Durant ce temps de deuil de son plus fidèle compagnon, le jeune homme sentit émerger en lui un sentiment nouveau et étranger : une critique fondamentale de son mode de vie passé, de ses goûts superficiels, comme l’apparition fulgurante d’une lacune morale. 

A prendre la vie avec désinvolture, et à courir après l’argent, il se sentait responsable de la mort de Beibei, qu’il n’avait pas su protéger. Face à un tel échec, que valait sa propre existence ?
Heureusement Wang Yan était d’une trempe énergique, peu enclin à se complaire dans la morosité. Après quelques jours de souffrance mêlée de réflexion, il dissipa d’un revers de main tous ces états d’âmes et repassa à l’action. L’objectif, désormais, était de venger Beibei. Sans plus tarder, il appela son avocat.

A neuf heures le lendemain, il était sur le site de l’abattoir, avec l’homme de loi. Reçu par les propriétaires, il leur faisait une offre qu’il leur était impossible de refuser. A dix heures tous étaient à la banque pour le transfert des titres : pour un million, l’abattoir changeait de mains, terrain, personnel et tables d’équarrissage. Les ex-patrons s’engageaient à ne pas rouvrir ailleurs en ville. A midi, le personnel ébahi apprenait son licenciement, moyennant indemnités. En échange d’une signature, les dernières enveloppes étaient distribuées par l’avocat, coupant ainsi court à toute velléité de poursuites. 

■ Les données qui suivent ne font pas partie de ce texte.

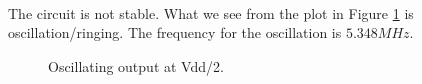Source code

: \documentclass[a4paper,english,11pt]{article}
\begin{document}
\\
The circuit is not stable. What we see from the plot in Figure \ref{fig:oscil:out} is oscillation/ringing. The frequency for the oscillation is
$5.348 MHz$.
\begin{figure}[!htbp]
 \centering
  \caption{Oscillating output at Vdd/2.}
  \label{fig:oscil:out}	
\end{figure}
\end{document}
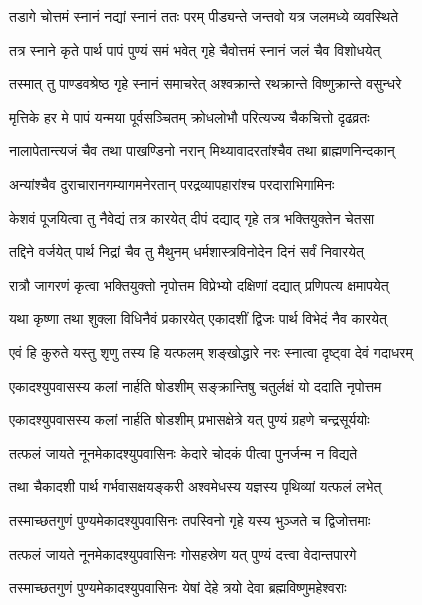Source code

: \twolineshloka
{तडागे चोत्तमं स्नानं नद्यां स्नानं ततः परम्}
{पीड्यन्ते जन्तवो यत्र जलमध्ये व्यवस्थिते}%

\twolineshloka
{तत्र स्नाने कृते पार्थ पापं पुण्यं समं भवेत्}
{गृहे चैवोत्तमं स्नानं जलं चैव विशोधयेत्}%

\twolineshloka
{तस्मात् तु पाण्डवश्रेष्ठ गृहे स्नानं समाचरेत्}
{अश्वक्रान्ते रथक्रान्ते विष्णुक्रान्ते वसुन्धरे}%

\twolineshloka
{मृत्तिके हर मे पापं यन्मया पूर्वसञ्चितम्}
{क्रोधलोभौ परित्यज्य चैकचित्तो दृढव्रतः}%

\twolineshloka
{नालापेतान्त्यजं चैव तथा पाखण्डिनो नरान्}
{मिथ्यावादरतांश्चैव तथा ब्राह्मणनिन्दकान्}%

\twolineshloka
{अन्यांश्चैव दुराचारानगम्यागमनेरतान्}
{परद्रव्यापहारांश्च परदाराभिगामिनः}%

\twolineshloka
{केशवं पूजयित्वा तु नैवेद्यं तत्र कारयेत्}
{दीपं दद्याद् गृहे तत्र भक्तियुक्तेन चेतसा}%

\twolineshloka
{तद्दिने वर्जयेत् पार्थ निद्रां चैव तु मैथुनम्}
{धर्मशास्त्रविनोदेन दिनं सर्वं निवारयेत्}%

\twolineshloka
{रात्रौ जागरणं कृत्वा भक्तियुक्तो नृपोत्तम}
{विप्रेभ्यो दक्षिणां दद्यात् प्रणिपत्य क्षमापयेत्}%

\twolineshloka
{यथा कृष्णा तथा शुक्ला विधिनैवं प्रकारयेत्}
{एकादशीं द्विजः पार्थ विभेदं नैव कारयेत्}%

\twolineshloka
{एवं हि कुरुते यस्तु शृणु तस्य हि यत्फलम्}
{शङ्खोद्धारे नरः स्नात्वा दृष्ट्वा देवं गदाधरम्}%

\twolineshloka
{एकादश्युपवासस्य कलां नार्हति षोडशीम्}
{सङ्क्रान्तिषु चतुर्लक्षं यो ददाति नृपोत्तम}%

\twolineshloka
{एकादश्युपवासस्य कलां नार्हति षोडशीम्}
{प्रभासक्षेत्रे यत् पुण्यं ग्रहणे चन्द्रसूर्ययोः}%

\twolineshloka
{तत्फलं जायते नूनमेकादश्युपवासिनः}
{केदारे चोदकं पीत्वा पुनर्जन्म न विद्यते}%

\twolineshloka
{तथा चैकादशी पार्थ गर्भवासक्षयङ्करी}
{अश्वमेधस्य यज्ञस्य पृथिव्यां यत्फलं लभेत्}%

\twolineshloka
{तस्माच्छतगुणं पुण्यमेकादश्युपवासिनः}
{तपस्विनो गृहे यस्य भुञ्जते च द्विजोत्तमाः}%

\twolineshloka
{तत्फलं जायते नूनमेकादश्युपवासिनः}
{गोसहस्रेण यत् पुण्यं दत्त्वा वेदान्तपारगे}%

\twolineshloka
{तस्माच्छतगुणं पुण्यमेकादश्युपवासिनः}
{येषां देहे त्रयो देवा ब्रह्मविष्णुमहेश्वराः}%

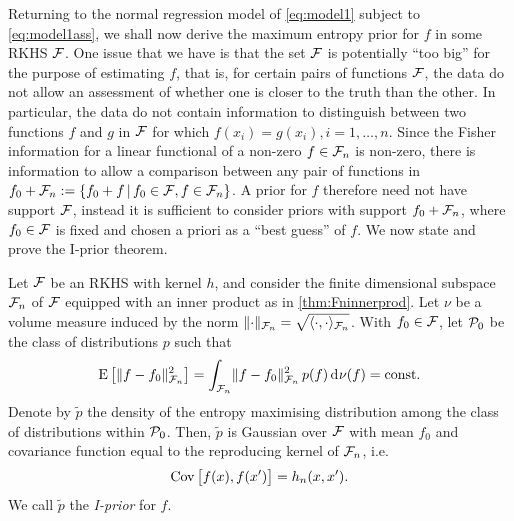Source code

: Returning to the normal regression model of \cref{eq:model1} subject to \cref{eq:model1ass}, we shall now derive the maximum entropy prior for $f$ in some RKHS ${\mathcal F}$.
One issue that we have is that the set ${\mathcal F}$ is potentially ``too big'' for the purpose of estimating $f$, that is, for certain pairs of functions ${\mathcal F}$, the data do not allow an assessment of whether one is closer to the truth than the other.
In particular, the data do not contain information to distinguish between two functions $f$ and $g$ in ${\mathcal F}$ for which $f(x_i) = g(x_i), i=1,\dots,n$.
Since the Fisher information for a linear functional of a non-zero $f \in {\mathcal F}_n$ is non-zero, there is information to allow a comparison between any pair of functions in $f_0 + {\mathcal F}_n := \{f_0 + f \,|\, f_0 \in {\mathcal F}, f \in {\mathcal F}_n \}$.
A prior for $f$ therefore need not have support ${\mathcal F}$, instead it is sufficient to consider priors with support $f_0 + {\mathcal F}_n$, where $f_0 \in {\mathcal F}$ is fixed and chosen a priori as a ``best guess'' of $f$.
We now state and prove the I-prior theorem.

\begin{theorem}
  Let ${\mathcal F}$ be an RKHS with kernel $h$, and consider the finite dimensional subspace ${\mathcal F}_n$ of ${\mathcal F}$ equipped with an inner product as in \cref{thm:Fninnerprod}.
  Let $\nu$ be a volume measure induced by the norm $\lVert\cdot\rVert_{{\mathcal F}_n} = \sqrt{\langle\cdot,\cdot\rangle_{{\mathcal F}_n}}$.
  With $f_0 \in {\mathcal F}$, let ${\mathcal P}_0$ be the class of distributions $p$ such that 
  \[
    \operatorname{E}\big[\lVert f-f_0\rVert^2_{{\mathcal F}_n}\big] = \int_{{\mathcal F}_n} \lVert f-f_0\rVert^2_{{\mathcal F}_n} \, p(f) \operatorname{d}\hspace{0.5pt}\! \nu(f) = \text{const.}\hspace{0.01em}
  \]
  Denote by $\tilde p$ the density of the entropy maximising distribution among the class of distributions within ${\mathcal P}_0$.
  Then, $\tilde p$ is Gaussian over ${\mathcal F}$ with mean $f_0$ and covariance function equal to the reproducing kernel of ${\mathcal F}_n$, i.e.
  \[
    \operatorname{Cov}\big[f(x),f(x')\big] = h_n(x,x').
  \]
  We call $\tilde p$ the \emph{I-prior} for $f$.
\end{theorem}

Yan dut dans la foulée trouver un refuge pour les cadors qui, déjà jappaient à qui mieux mieux dans l’abattoir désaffecté. D’un coup de téléphone, le jeune sidérurgiste confirma l’achat d’un atelier désert sur lequel il avait des vues. Il y fit transporter par camion les chiens survivants. A peine le portail ouvert, la majorité des bâtards jaillirent pour courir comme des fous à travers la cour, mais un nombre resta amorphe derrière les barreaux, ceux blessés ou traumatisés, manquant de confiance pour renouer un bail avec la vie. Au total, c’étaient presque 200 bêtes, en piteux état mais bien vivantes, dont Wang Yan reprenait les destinées…

Le lendemain à son retour, la troupe avait déjà entamé sa métamorphose. A peine une douzaine d’entre eux n’avait pas bougé, assoupis en convalescence ou grondant à la moindre approche. Tous les autres s’avancèrent vers le visiteur, battant de la queue et aboyant en guise de bienvenue, saluant instinctivement leur sauveur. 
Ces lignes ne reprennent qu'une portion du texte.